**PROBLEM DETAILS:**
Starting at the line that contains "## Comparison for" and stopping at the line that contains "## **📚 Projects 📚**", restate each line of the records below exactly. Omit the pictures.

=== Begin Enclosure ===

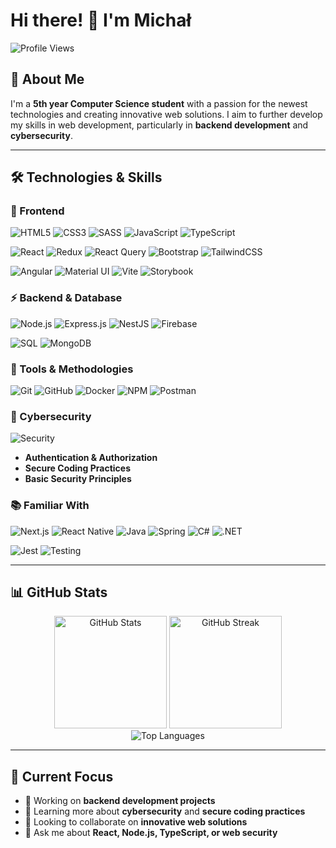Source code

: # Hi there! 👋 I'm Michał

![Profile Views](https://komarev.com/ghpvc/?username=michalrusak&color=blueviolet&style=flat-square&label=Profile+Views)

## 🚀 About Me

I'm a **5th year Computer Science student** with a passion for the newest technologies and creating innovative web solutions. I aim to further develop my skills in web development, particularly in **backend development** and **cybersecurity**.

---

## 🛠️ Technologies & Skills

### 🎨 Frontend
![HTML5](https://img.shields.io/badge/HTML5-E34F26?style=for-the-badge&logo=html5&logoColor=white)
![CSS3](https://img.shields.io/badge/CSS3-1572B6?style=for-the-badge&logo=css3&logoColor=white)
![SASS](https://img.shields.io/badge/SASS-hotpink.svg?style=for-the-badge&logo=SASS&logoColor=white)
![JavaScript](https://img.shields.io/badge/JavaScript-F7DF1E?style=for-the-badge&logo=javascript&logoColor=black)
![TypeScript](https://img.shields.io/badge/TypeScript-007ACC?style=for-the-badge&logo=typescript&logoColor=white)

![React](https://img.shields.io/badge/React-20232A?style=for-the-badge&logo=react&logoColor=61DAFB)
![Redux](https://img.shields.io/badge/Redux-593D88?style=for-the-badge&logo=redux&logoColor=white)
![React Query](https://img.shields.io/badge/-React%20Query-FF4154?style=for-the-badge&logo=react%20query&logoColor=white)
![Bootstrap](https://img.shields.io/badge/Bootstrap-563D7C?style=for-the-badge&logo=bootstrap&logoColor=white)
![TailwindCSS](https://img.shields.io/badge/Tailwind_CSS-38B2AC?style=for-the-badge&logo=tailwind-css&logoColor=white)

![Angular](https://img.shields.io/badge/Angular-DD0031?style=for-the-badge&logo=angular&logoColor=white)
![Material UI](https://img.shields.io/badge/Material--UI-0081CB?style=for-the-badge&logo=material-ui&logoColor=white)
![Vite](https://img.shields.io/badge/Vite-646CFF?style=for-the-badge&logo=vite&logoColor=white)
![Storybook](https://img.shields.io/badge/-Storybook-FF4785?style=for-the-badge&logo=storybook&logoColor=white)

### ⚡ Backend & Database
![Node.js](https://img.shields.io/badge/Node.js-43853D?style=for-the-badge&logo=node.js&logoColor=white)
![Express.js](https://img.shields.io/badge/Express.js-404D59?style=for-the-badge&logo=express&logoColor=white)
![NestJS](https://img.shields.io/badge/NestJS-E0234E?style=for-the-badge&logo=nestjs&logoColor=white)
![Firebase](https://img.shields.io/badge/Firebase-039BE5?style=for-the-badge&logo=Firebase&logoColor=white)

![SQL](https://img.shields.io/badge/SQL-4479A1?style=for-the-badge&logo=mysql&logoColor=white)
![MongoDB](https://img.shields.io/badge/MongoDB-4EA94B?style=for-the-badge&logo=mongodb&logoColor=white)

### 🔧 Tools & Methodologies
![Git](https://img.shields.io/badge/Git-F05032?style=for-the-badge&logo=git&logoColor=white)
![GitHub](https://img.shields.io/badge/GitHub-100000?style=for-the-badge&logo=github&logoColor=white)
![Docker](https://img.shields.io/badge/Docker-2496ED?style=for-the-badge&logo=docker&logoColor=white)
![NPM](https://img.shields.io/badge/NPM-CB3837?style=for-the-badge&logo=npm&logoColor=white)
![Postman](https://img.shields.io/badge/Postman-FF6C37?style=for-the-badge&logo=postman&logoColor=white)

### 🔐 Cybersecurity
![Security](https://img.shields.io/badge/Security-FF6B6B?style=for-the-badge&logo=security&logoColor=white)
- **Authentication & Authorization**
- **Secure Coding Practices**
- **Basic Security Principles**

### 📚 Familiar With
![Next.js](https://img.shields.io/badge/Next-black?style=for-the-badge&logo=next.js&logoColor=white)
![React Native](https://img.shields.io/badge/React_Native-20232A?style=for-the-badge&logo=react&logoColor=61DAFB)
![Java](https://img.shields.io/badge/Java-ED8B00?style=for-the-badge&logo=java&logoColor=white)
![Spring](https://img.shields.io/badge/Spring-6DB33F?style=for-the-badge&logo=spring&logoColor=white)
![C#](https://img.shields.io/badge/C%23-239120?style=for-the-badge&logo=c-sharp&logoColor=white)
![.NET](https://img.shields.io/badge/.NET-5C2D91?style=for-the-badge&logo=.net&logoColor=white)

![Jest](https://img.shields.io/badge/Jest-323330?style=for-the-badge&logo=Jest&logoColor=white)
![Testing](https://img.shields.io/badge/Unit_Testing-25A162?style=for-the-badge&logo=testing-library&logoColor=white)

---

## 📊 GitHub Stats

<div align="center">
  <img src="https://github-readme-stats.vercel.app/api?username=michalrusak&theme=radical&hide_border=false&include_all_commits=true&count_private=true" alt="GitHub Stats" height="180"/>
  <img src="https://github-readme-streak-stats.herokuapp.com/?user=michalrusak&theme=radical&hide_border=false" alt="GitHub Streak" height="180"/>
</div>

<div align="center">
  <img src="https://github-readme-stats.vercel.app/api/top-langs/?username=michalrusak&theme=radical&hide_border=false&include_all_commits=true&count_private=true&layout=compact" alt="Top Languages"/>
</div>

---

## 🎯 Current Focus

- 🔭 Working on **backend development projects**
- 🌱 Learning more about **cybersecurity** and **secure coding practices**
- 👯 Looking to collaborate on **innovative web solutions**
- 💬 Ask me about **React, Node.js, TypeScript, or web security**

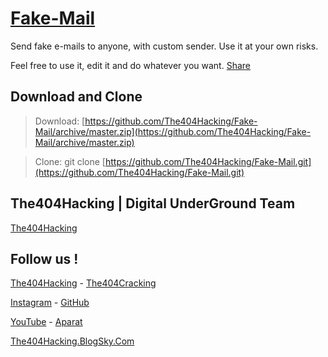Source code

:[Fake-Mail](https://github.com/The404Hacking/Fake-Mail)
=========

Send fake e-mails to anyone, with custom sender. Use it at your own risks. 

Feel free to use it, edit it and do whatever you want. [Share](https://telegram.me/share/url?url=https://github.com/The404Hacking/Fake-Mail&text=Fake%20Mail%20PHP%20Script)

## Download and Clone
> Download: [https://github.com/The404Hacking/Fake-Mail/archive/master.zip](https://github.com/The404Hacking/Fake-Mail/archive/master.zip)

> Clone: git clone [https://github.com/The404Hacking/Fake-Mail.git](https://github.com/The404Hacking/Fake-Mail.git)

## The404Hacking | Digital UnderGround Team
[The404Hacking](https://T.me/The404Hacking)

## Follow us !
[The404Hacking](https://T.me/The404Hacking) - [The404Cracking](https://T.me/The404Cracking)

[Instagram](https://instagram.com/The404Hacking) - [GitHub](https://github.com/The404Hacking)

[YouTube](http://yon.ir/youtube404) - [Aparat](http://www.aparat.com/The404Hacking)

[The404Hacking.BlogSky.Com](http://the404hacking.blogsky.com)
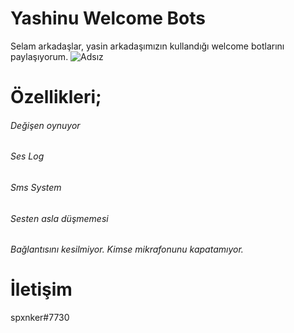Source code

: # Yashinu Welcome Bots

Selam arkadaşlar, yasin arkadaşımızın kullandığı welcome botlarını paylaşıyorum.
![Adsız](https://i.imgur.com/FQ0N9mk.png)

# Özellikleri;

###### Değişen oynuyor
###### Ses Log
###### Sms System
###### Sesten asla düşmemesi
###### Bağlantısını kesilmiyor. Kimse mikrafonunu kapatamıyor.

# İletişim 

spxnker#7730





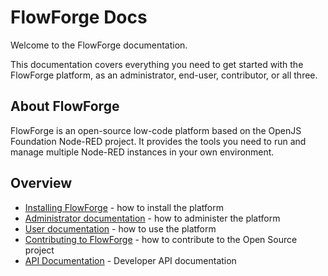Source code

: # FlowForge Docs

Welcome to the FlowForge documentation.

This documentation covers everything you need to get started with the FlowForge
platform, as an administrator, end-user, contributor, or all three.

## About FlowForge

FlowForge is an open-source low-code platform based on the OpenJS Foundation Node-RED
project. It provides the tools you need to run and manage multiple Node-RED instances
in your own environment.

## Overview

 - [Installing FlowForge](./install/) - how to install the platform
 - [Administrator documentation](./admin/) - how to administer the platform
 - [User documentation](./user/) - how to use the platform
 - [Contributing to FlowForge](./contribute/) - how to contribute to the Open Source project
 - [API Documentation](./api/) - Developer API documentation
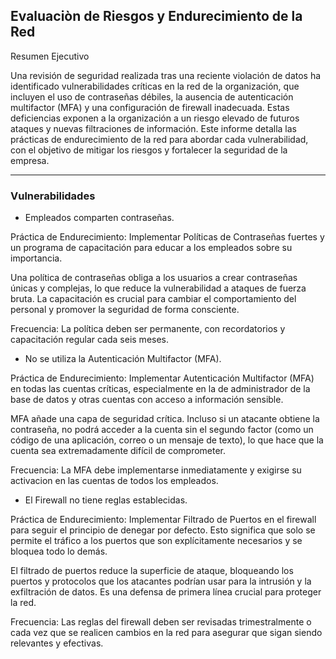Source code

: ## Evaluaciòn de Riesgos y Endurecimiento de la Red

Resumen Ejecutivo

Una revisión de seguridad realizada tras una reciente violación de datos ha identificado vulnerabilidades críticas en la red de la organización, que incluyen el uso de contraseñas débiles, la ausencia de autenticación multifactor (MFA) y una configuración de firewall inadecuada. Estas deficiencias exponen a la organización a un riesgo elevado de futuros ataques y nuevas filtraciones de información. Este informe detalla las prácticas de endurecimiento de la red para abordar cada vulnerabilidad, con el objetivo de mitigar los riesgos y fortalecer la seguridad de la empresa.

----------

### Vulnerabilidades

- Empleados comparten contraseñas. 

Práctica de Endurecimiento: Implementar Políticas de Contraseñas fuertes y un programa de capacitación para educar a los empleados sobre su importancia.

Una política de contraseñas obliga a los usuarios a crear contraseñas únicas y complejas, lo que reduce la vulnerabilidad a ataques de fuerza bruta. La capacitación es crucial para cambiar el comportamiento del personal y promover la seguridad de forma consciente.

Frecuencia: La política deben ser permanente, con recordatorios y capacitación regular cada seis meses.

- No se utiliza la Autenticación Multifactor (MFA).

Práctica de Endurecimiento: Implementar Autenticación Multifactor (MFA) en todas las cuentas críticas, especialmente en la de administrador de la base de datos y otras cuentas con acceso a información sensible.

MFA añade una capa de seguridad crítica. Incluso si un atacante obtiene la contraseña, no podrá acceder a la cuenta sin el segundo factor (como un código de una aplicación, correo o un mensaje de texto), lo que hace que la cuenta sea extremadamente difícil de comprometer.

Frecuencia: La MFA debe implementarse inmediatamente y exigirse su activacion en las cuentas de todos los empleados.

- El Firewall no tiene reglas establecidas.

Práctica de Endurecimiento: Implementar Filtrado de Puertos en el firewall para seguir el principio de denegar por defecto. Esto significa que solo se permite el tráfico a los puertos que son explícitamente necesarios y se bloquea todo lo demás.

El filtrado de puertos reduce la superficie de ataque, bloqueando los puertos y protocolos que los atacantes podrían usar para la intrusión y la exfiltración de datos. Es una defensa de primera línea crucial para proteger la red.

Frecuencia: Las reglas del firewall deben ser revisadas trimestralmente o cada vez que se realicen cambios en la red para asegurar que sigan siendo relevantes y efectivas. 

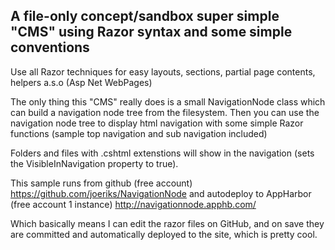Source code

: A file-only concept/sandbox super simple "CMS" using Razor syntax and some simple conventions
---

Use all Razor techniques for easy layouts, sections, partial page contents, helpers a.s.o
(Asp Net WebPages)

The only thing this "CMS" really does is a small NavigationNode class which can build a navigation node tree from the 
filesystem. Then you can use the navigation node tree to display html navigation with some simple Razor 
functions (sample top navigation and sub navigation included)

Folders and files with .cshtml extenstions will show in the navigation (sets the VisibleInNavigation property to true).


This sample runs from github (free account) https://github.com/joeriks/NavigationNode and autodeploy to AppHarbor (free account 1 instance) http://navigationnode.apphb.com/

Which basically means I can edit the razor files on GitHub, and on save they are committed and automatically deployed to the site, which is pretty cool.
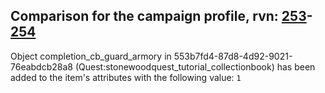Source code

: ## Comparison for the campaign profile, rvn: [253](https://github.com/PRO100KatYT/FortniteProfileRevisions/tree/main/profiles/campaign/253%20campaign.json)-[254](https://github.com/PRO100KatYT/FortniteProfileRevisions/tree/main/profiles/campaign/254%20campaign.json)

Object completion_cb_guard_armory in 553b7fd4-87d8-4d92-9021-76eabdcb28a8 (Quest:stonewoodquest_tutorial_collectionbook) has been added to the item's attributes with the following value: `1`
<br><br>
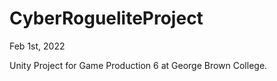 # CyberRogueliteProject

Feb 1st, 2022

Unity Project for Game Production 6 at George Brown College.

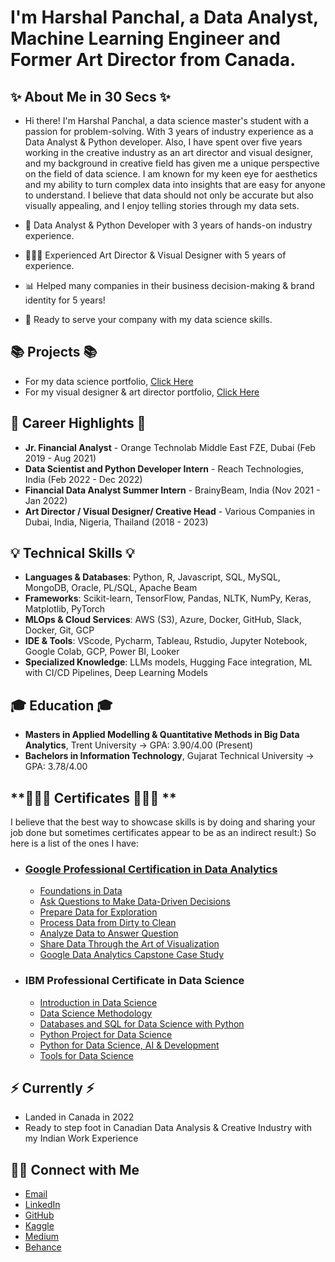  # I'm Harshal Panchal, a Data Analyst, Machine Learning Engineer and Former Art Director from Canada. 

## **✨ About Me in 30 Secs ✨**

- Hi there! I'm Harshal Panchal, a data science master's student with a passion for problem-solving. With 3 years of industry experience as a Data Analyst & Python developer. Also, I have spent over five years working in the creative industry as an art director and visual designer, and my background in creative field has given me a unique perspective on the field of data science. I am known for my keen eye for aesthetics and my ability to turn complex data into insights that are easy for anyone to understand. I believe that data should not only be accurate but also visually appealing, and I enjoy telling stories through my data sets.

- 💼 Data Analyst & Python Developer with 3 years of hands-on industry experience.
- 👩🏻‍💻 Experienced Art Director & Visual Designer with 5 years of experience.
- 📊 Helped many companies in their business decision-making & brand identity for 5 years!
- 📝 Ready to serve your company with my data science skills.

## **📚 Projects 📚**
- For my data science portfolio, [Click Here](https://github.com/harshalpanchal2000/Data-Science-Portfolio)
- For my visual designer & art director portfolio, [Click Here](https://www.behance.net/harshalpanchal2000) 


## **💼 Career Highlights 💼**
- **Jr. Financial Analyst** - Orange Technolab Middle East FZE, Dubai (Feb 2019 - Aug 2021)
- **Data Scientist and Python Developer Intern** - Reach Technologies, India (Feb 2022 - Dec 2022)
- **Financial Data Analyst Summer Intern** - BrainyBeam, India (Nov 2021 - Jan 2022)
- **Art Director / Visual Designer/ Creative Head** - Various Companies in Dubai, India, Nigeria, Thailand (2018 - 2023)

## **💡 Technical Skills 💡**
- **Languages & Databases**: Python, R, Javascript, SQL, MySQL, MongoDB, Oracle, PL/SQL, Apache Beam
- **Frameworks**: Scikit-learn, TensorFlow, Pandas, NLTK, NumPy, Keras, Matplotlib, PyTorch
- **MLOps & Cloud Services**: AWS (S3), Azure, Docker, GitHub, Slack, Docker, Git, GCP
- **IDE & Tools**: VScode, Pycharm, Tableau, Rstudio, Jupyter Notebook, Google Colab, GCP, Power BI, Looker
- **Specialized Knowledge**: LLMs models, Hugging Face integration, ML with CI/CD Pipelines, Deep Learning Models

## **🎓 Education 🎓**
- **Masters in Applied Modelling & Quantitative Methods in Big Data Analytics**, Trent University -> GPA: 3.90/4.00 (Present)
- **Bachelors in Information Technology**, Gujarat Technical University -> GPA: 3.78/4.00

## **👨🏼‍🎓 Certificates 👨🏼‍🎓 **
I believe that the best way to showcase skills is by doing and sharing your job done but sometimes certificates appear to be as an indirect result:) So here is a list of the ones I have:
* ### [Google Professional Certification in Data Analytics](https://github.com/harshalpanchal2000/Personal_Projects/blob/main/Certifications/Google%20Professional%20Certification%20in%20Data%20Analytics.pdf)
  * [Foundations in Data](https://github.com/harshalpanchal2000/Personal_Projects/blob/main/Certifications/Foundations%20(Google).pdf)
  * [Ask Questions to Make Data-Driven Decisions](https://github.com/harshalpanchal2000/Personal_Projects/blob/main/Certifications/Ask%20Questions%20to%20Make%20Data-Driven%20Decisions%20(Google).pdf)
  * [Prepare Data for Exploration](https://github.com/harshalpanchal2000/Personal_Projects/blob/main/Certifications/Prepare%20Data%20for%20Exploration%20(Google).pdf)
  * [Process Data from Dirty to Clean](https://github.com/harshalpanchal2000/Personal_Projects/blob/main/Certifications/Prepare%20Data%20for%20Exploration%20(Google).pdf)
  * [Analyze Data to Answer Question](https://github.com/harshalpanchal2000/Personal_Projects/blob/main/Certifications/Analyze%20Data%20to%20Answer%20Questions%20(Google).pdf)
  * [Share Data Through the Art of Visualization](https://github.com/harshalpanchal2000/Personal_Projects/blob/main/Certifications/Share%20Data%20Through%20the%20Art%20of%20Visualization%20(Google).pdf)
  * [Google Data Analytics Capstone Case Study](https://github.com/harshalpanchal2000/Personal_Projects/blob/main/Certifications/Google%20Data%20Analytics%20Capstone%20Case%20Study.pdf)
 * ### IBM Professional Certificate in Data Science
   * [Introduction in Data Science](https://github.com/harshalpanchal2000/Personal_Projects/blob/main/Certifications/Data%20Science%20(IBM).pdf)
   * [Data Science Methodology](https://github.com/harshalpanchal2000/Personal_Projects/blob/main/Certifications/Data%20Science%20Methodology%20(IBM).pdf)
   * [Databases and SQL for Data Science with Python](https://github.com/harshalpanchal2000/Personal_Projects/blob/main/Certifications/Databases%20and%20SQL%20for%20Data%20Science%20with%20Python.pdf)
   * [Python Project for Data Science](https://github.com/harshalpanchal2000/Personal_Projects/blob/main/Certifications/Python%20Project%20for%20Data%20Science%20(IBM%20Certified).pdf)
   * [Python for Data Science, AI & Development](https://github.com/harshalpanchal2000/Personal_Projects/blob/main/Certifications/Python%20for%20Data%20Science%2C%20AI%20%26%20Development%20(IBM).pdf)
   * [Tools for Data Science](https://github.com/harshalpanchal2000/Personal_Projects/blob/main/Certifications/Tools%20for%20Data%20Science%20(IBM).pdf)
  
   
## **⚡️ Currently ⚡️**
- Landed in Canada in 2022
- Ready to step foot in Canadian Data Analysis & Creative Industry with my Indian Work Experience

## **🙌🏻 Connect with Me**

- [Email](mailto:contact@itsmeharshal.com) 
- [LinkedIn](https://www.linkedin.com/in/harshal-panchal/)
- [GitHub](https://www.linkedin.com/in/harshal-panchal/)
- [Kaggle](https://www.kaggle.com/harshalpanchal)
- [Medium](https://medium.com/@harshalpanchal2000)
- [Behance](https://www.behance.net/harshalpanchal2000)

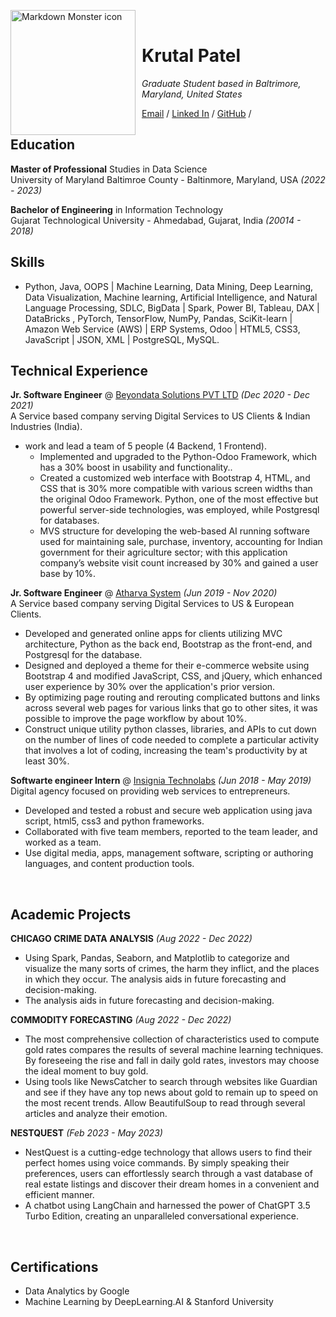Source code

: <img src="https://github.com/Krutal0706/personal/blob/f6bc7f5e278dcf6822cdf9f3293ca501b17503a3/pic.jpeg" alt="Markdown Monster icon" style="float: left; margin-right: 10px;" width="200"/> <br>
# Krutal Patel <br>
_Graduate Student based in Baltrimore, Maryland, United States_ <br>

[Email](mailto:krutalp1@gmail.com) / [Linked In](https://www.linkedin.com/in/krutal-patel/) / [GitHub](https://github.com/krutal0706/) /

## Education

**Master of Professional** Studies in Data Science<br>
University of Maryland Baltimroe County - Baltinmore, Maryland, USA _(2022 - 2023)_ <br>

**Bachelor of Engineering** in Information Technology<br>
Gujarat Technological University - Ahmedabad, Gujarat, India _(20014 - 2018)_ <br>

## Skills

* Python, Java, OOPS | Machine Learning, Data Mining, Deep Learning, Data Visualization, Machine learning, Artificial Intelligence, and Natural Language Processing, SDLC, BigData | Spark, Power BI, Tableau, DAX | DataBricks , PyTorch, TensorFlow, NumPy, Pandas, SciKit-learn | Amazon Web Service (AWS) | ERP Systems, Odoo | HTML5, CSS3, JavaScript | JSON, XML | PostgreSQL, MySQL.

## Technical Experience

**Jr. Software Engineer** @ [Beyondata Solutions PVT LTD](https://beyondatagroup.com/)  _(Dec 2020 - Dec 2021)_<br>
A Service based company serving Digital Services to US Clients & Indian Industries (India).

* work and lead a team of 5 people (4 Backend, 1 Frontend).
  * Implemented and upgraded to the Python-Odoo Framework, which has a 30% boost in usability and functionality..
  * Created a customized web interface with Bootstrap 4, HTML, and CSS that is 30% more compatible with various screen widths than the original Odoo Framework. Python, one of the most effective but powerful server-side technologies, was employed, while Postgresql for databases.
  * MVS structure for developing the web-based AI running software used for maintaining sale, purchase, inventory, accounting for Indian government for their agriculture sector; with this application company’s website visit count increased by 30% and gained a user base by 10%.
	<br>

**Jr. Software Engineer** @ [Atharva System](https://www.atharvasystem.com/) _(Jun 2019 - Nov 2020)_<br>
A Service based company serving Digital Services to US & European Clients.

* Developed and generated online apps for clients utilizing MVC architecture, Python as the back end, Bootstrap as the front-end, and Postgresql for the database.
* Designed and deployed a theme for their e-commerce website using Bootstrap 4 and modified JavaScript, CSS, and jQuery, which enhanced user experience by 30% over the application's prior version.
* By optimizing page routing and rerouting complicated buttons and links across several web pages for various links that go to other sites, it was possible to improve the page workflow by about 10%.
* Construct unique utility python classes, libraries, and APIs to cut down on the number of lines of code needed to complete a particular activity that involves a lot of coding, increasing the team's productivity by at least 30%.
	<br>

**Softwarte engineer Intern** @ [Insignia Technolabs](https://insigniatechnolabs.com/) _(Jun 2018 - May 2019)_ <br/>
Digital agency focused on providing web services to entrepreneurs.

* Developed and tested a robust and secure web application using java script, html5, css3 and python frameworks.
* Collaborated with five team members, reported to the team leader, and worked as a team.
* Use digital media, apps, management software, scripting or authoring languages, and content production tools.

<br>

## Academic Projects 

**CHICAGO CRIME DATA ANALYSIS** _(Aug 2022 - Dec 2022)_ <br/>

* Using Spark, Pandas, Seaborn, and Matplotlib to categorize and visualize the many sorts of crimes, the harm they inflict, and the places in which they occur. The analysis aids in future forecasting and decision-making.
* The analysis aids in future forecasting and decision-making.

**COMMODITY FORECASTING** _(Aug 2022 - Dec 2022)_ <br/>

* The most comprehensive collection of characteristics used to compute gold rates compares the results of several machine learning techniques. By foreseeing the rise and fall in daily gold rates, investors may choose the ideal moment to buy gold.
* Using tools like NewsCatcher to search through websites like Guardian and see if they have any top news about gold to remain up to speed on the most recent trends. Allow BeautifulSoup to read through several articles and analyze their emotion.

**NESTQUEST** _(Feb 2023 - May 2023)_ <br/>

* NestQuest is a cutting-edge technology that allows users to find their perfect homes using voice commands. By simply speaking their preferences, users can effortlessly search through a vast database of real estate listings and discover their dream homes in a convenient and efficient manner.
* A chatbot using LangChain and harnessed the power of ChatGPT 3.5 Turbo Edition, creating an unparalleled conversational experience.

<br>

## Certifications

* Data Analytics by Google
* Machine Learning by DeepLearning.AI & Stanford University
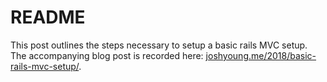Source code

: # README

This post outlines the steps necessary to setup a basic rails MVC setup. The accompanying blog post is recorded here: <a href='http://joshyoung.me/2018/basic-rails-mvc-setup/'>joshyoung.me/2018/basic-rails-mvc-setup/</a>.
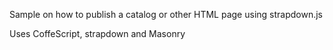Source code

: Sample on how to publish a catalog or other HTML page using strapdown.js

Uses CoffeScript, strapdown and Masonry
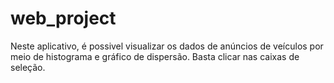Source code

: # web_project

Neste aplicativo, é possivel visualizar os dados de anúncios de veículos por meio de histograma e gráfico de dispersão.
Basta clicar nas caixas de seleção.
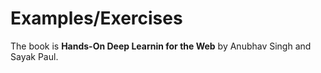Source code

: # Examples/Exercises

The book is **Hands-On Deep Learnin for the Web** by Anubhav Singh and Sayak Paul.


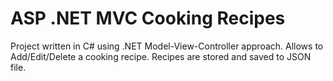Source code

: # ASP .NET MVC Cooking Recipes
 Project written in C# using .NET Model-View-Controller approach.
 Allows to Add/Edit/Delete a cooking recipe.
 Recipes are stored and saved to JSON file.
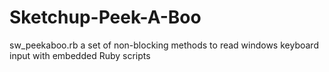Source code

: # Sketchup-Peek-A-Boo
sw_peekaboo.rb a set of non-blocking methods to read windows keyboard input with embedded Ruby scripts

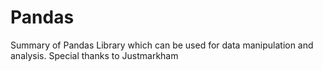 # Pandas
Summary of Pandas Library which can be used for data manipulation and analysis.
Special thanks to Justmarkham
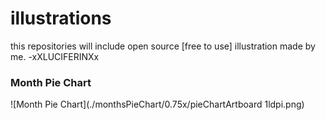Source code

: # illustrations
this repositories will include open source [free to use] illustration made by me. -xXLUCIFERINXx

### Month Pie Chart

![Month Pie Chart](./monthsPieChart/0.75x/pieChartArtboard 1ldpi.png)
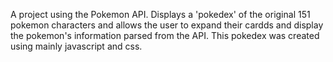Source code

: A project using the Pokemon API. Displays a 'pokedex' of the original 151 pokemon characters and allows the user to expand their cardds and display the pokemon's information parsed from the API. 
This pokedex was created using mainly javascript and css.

=== End Enclosure ===

**EXERCISE ANSWER:**
: ## Comparison for the campaign profile, rvn: [253](https://github.com/PRO100KatYT/FortniteProfileRevisions/tree/main/profiles/campaign/253%20campaign.json)-[254](https://github.com/PRO100KatYT/FortniteProfileRevisions/tree/main/profiles/campaign/254%20campaign.json)

Object completion_cb_guard_armory in 553b7fd4-87d8-4d92-9021-76eabdcb28a8 (Quest:stonewoodquest_tutorial_collectionbook) has been added to the item's attributes with the following value: `1`
<br><br>
 # CyberRogueliteProject

Feb 1st, 2022

Unity Project for Game Production 6 at George Brown College.

  # I'm Harshal Panchal, a Data Analyst, Machine Learning Engineer and Former Art Director from Canada. 

## **✨ About Me in 30 Secs ✨**

- Hi there! I'm Harshal Panchal, a data science master's student with a passion for problem-solving. With 3 years of industry experience as a Data Analyst & Python developer. Also, I have spent over five years working in the creative industry as an art director and visual designer, and my background in creative field has given me a unique perspective on the field of data science. I am known for my keen eye for aesthetics and my ability to turn complex data into insights that are easy for anyone to understand. I believe that data should not only be accurate but also visually appealing, and I enjoy telling stories through my data sets.

- 💼 Data Analyst & Python Developer with 3 years of hands-on industry experience.
- 👩🏻‍💻 Experienced Art Director & Visual Designer with 5 years of experience.
- 📊 Helped many companies in their business decision-making & brand identity for 5 years!
- 📝 Ready to serve your company with my data science skills.

## **📚 Projects 📚**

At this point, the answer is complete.